Utilizing an ionic liquid for synthesizing a soft matter polymer gel electrolyte for high rate capability lithium-ion batteries

A cross-linked polymer gel electrolyte obtained from free radical polymerization of a vinyl monomer (acrylonitrile; AN) in a room temperature ionic liquid electrolyte (N,N-methyl butyl pyrrolidinium-bis (trifluoromethanesulphonyl)imide-lithium bis(trifluoromethanesulphonyl) imide; LiTFSI-[Py-1,Py-4-TFSI]) for application in high rate capability rechargeable lithium-ion batteries is discussed here. This is a novel alternative compared to the often employed approach of using a molecular liquid as the medium for performing the polymerization reaction.
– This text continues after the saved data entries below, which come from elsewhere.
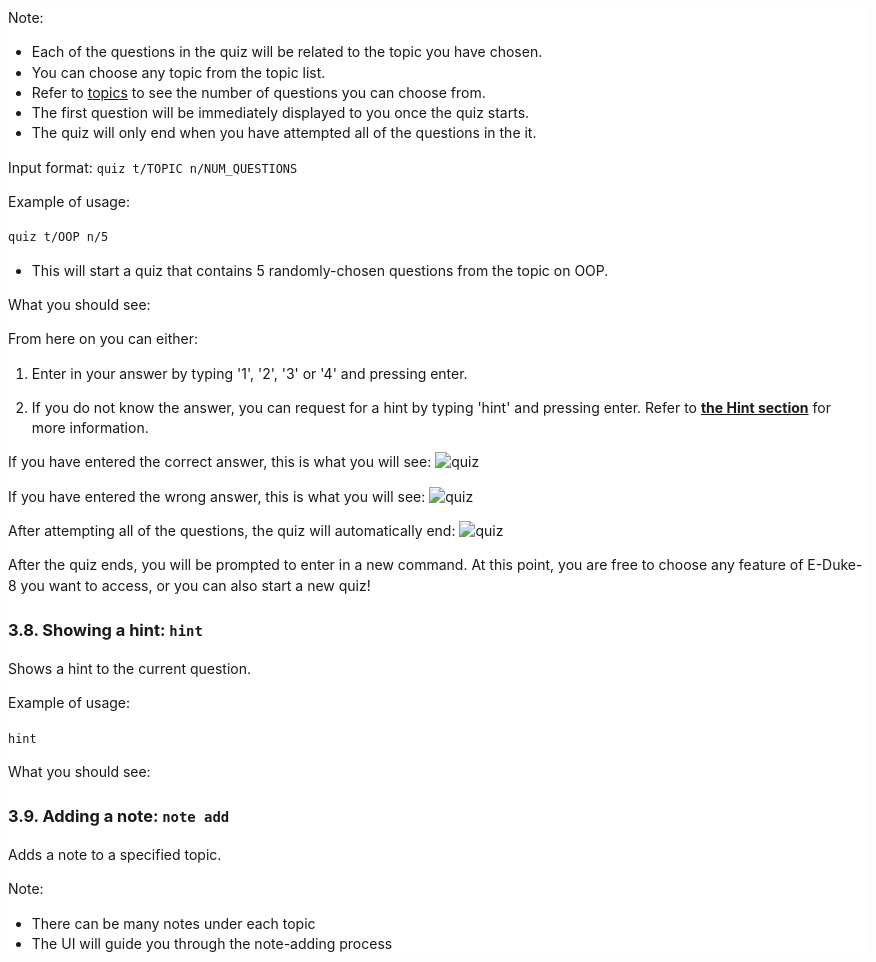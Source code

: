 Note:
- Each of the questions in the quiz will be related to the topic you have chosen.
- You can choose any topic from the topic list.
- Refer to [topics](#35-listing-all-topics-topics) to see the number of questions you can choose from.
- The first question will be immediately displayed to you once the quiz starts.
- The quiz will only end when you have attempted all of the questions in the it.

Input format: `quiz t/TOPIC n/NUM_QUESTIONS`

Example of usage:
```
quiz t/OOP n/5
```
- This will start a quiz that contains 5 randomly-chosen questions from the topic on OOP.

What you should see:


From here on you can either:

1) Enter in your answer by typing '1', '2', '3' or '4' and pressing enter.

2) If you do not know the answer, you can request for a hint by typing 'hint' and pressing enter. Refer to [**the Hint section**](#38-showing-a-hint-hint) for more information.

If you have entered the correct answer, this is what you will see:
![quiz](./images/quiz_correct.png)

If you have entered the wrong answer, this is what you will see:
![quiz](./images/quiz_wrong.png)

After attempting all of the questions, the quiz will automatically end:
![quiz](./images/quiz_end.png)

After the quiz ends, you will be prompted to enter in a new command. At this point, you are free to choose any feature of E-Duke-8 you want to access, or you can also start a new quiz!

### 3.8. Showing a hint: `hint`

Shows a hint to the current question.

Example of usage:
```
hint
```

What you should see:


### 3.9. Adding a note: `note add`

Adds a note to a specified topic.

Note:
- There can be many notes under each topic
- The UI will guide you through the note-adding process
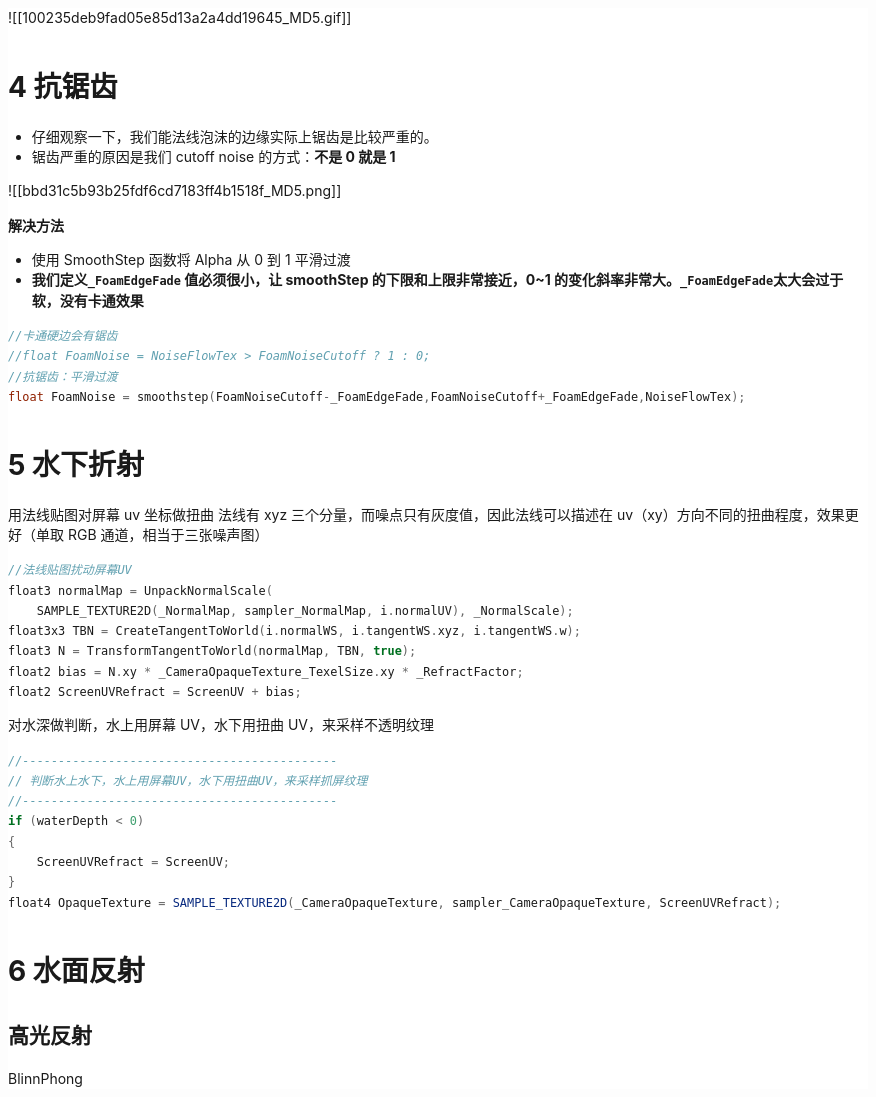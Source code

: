 ![[100235deb9fad05e85d13a2a4dd19645_MD5.gif]]


# 4 抗锯齿

*   仔细观察一下，我们能法线泡沫的边缘实际上锯齿是比较严重的。
*   锯齿严重的原因是我们 cutoff noise 的方式：**不是 0 就是 1**

![[bbd31c5b93b25fdf6cd7183ff4b1518f_MD5.png]]

**解决方法**
*   使用 SmoothStep 函数将 Alpha 从 0 到 1 平滑过渡
*   **我们定义`_FoamEdgeFade` 值必须很小，让 smoothStep 的下限和上限非常接近，0~1 的变化斜率非常大。`_FoamEdgeFade`太大会过于软，没有卡通效果**

```c
//卡通硬边会有锯齿
//float FoamNoise = NoiseFlowTex > FoamNoiseCutoff ? 1 : 0;
//抗锯齿：平滑过渡
float FoamNoise = smoothstep(FoamNoiseCutoff-_FoamEdgeFade,FoamNoiseCutoff+_FoamEdgeFade,NoiseFlowTex);
```


# 5 水下折射

用法线贴图对屏幕 uv 坐标做扭曲
法线有 xyz 三个分量，而噪点只有灰度值，因此法线可以描述在 uv（xy）方向不同的扭曲程度，效果更好（单取 RGB 通道，相当于三张噪声图）
```c
//法线贴图扰动屏幕UV
float3 normalMap = UnpackNormalScale(
    SAMPLE_TEXTURE2D(_NormalMap, sampler_NormalMap, i.normalUV), _NormalScale);
float3x3 TBN = CreateTangentToWorld(i.normalWS, i.tangentWS.xyz, i.tangentWS.w);
float3 N = TransformTangentToWorld(normalMap, TBN, true);
float2 bias = N.xy * _CameraOpaqueTexture_TexelSize.xy * _RefractFactor;
float2 ScreenUVRefract = ScreenUV + bias;
```

对水深做判断，水上用屏幕 UV，水下用扭曲 UV，来采样不透明纹理
```cs
//--------------------------------------------
// 判断水上水下，水上用屏幕UV，水下用扭曲UV，来采样抓屏纹理
//--------------------------------------------
if (waterDepth < 0)
{
    ScreenUVRefract = ScreenUV;
}
float4 OpaqueTexture = SAMPLE_TEXTURE2D(_CameraOpaqueTexture, sampler_CameraOpaqueTexture, ScreenUVRefract);
```

# 6 水面反射
## 高光反射
BlinnPhong

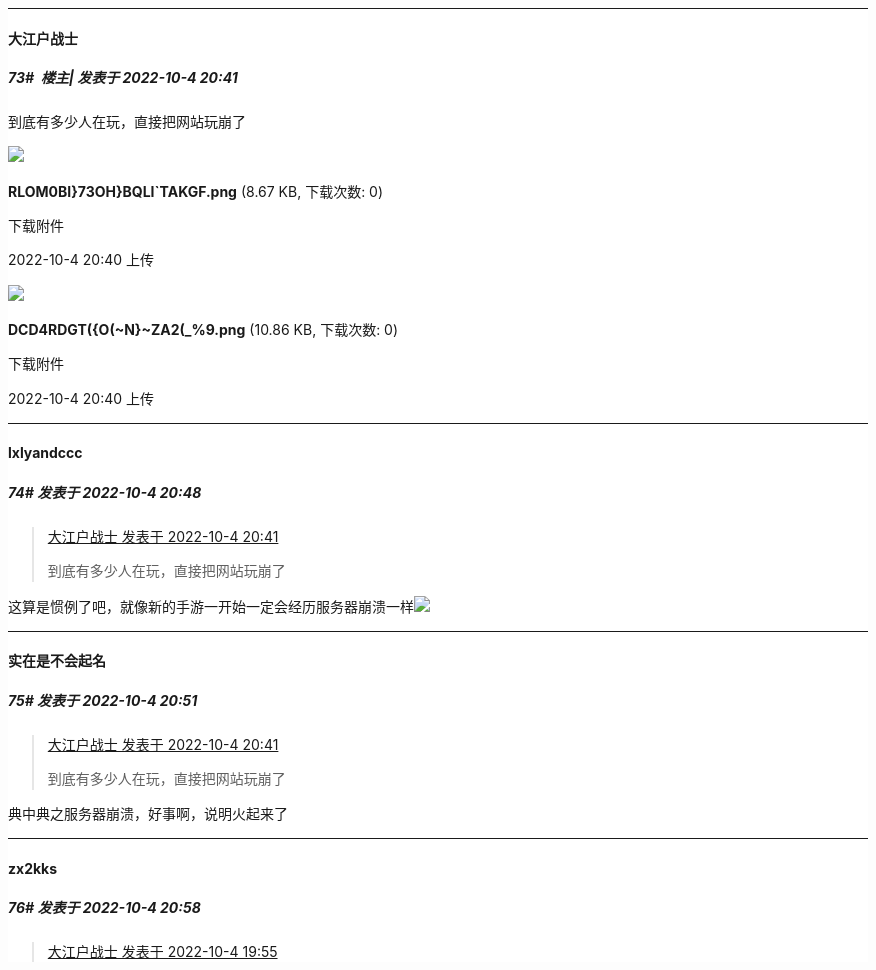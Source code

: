 *****

####  大江户战士  
##### 73#         楼主| 发表于 2022-10-4 20:41

到底有多少人在玩，直接把网站玩崩了

<img src="https://img.saraba1st.com/forum/202210/04/204048it7wbf4y7bwtfbfm.png" referrerpolicy="no-referrer">

<strong>RLOM0BI}73OH}BQLI`TAKGF.png</strong> (8.67 KB, 下载次数: 0)

下载附件

2022-10-4 20:40 上传

<img src="https://img.saraba1st.com/forum/202210/04/204043bprr6huy4puhouhr.png" referrerpolicy="no-referrer">

<strong>DCD4RDGT({O(~N}~ZA2(_%9.png</strong> (10.86 KB, 下载次数: 0)

下载附件

2022-10-4 20:40 上传



*****

####  lxlyandccc  
##### 74#       发表于 2022-10-4 20:48

<blockquote><a href="httphttps://bbs.saraba1st.com/2b/forum.php?mod=redirect&amp;goto=findpost&amp;pid=57759816&amp;ptid=2097910" target="_blank">大江户战士 发表于 2022-10-4 20:41</a>

到底有多少人在玩，直接把网站玩崩了</blockquote>
这算是惯例了吧，就像新的手游一开始一定会经历服务器崩溃一样<img src="https://static.saraba1st.com/image/smiley/face2017/068.png" referrerpolicy="no-referrer">

*****

####  实在是不会起名  
##### 75#       发表于 2022-10-4 20:51

<blockquote><a href="httphttps://bbs.saraba1st.com/2b/forum.php?mod=redirect&amp;goto=findpost&amp;pid=57759816&amp;ptid=2097910" target="_blank">大江户战士 发表于 2022-10-4 20:41</a>

到底有多少人在玩，直接把网站玩崩了</blockquote>
典中典之服务器崩溃，好事啊，说明火起来了



*****

####  zx2kks  
##### 76#       发表于 2022-10-4 20:58

<blockquote><a href="httphttps://bbs.saraba1st.com/2b/forum.php?mod=redirect&amp;goto=findpost&amp;pid=57759078&amp;ptid=2097910" target="_blank">大江户战士 发表于 2022-10-4 19:55</a>
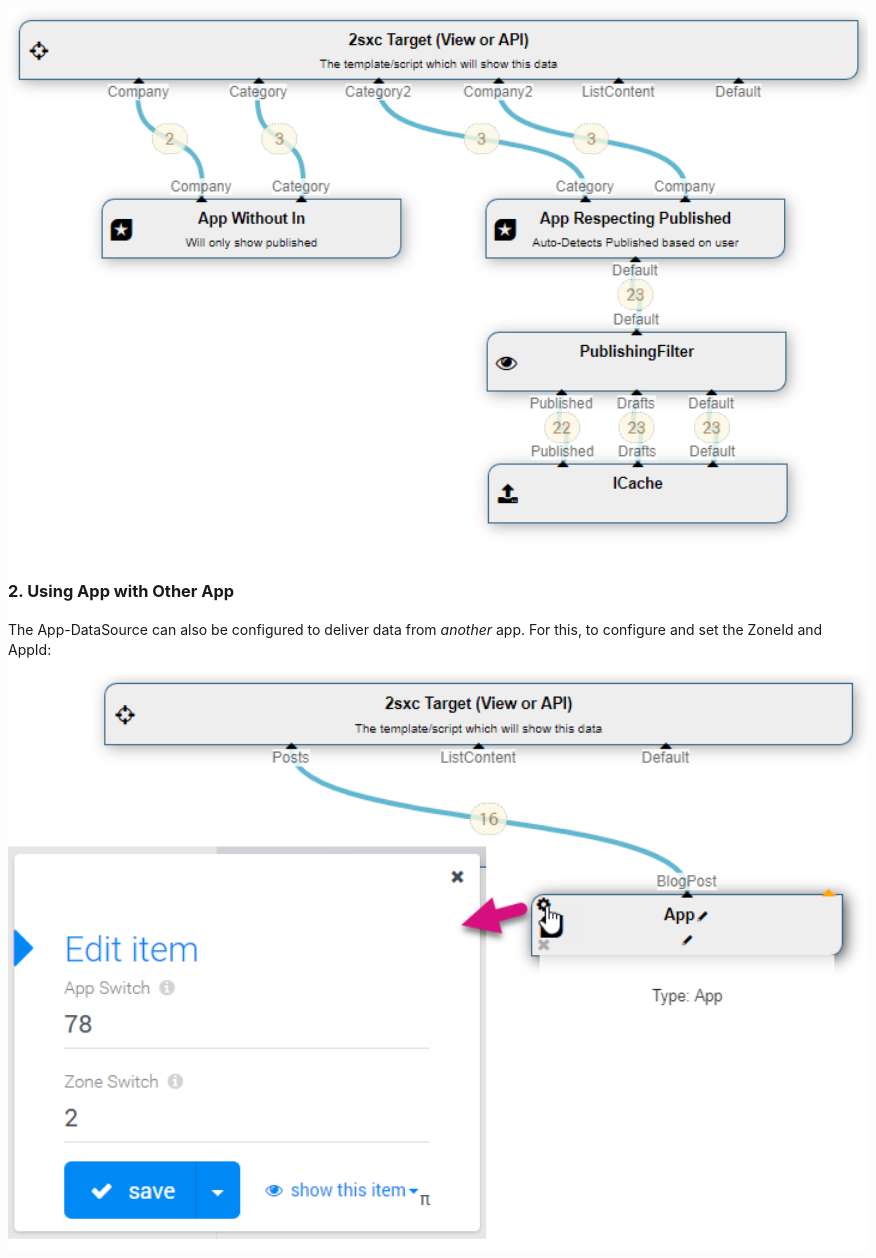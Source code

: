 <img src="./assets/app-compare-no-in-with-publishing-filter.png" width="100%" class="full-width">

### 2. Using App with Other App
The App-DataSource can also be configured to deliver data from _another_ app. For this, to configure and set the ZoneId and AppId:

<img src="./assets/app-from-other-app.png" width="100%" class="full-width">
The polymer gel electrolytes (AN:Py-1,Py-4-TFSI = 0.16-0.18, w/w) showed remarkable compliable mechanical strength and higher thermal stability compared to LiTFSI-[Py-1,Py-4-TFSI]. Despite two orders increase in magnitude of viscosity of polymer gels, the room temperature ionic conductivity of the gels (1.1 x 10(-3)-1.7 x 10(-3) Omega(-1) cm(-1)) were nearly identical to that of the ionic liquid (1.8 x 10(-3) Omega(-1) cm(-1)). The present gel electrolytes did not exhibit any ageing effects on ionic conductivity similar to the conventional polymer gel electrolytes (e.g. high molecular weight polymer + salt + high dielectric constant molecular solvent). The disorder (ionic liquid) to a relative order (cross-linked polymer electrolyte) transformation does not at all influence the concentration of conducting species. The polymer framework is still able to provide efficient pathways for fast ion transport. Unlike the ionic liquid which is impossible to assemble without a conventional separator in a cell, the polymer gel electrolyte could be conveniently assembled without a separator in a Li vertical bar lithium iron phosphate (LiFePO4) cell. Compared to the ionic liquid, the gel electrolyte showed exceptional cyclability and rate capability (current density: 35-760 mA g(-1) with LiFePO4 electronically wired with carbon (amorphous or multiwalled nanotube [MWCNT]).